[Collected data entries]
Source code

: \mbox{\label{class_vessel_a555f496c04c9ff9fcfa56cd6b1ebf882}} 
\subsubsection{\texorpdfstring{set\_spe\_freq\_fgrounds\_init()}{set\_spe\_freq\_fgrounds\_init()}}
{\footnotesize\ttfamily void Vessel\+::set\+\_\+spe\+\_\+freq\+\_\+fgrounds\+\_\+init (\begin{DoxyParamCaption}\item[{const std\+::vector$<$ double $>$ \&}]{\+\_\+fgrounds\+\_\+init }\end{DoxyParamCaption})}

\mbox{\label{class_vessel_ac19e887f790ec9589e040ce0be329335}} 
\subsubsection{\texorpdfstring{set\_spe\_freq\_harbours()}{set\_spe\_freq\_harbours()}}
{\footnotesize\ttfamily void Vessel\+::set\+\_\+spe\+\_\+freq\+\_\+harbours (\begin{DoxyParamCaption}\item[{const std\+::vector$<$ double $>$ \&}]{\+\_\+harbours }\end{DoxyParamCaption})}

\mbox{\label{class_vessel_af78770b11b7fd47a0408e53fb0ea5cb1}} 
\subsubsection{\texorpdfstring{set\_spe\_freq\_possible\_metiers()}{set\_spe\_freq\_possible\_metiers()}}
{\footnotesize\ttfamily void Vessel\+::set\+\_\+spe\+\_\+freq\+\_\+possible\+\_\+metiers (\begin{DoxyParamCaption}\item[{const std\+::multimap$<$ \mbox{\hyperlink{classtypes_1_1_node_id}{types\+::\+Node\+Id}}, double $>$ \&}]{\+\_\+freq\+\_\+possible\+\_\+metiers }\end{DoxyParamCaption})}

* Problem to work on:
Go through the records and report each line that contains "vector".

* Answer:
{\footnotesize\ttfamily void Vessel\+::set\+\_\+spe\+\_\+freq\+\_\+fgrounds\+\_\+init (\begin{DoxyParamCaption}\item[{const std\+::vector$<$ double $>$ \&}]{\+\_\+fgrounds\+\_\+init }\end{DoxyParamCaption})}
{\footnotesize\ttfamily void Vessel\+::set\+\_\+spe\+\_\+freq\+\_\+harbours (\begin{DoxyParamCaption}\item[{const std\+::vector$<$ double $>$ \&}]{\+\_\+harbours }\end{DoxyParamCaption})}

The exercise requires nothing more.